To do: Your job is to copy every line in the material containing the word "defined".
::: Materials provided :::
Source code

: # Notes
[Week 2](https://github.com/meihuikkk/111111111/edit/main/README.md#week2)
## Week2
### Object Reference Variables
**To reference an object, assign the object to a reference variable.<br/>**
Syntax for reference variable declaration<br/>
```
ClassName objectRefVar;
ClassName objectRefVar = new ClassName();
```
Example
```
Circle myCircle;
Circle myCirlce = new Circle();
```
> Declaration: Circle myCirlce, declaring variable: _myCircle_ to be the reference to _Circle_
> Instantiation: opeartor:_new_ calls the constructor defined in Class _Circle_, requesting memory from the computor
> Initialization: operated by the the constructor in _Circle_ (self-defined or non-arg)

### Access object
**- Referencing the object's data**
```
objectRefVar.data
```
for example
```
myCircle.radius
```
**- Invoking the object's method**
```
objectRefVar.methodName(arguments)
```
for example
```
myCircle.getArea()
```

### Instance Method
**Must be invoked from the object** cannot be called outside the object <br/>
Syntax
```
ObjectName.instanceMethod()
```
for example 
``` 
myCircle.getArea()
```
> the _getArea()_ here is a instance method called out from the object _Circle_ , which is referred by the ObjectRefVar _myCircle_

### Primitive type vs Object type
:::
Result for this task:
> Instantiation: opeartor:_new_ calls the constructor defined in Class _Circle_, requesting memory from the computor
> Initialization: operated by the the constructor in _Circle_ (self-defined or non-arg)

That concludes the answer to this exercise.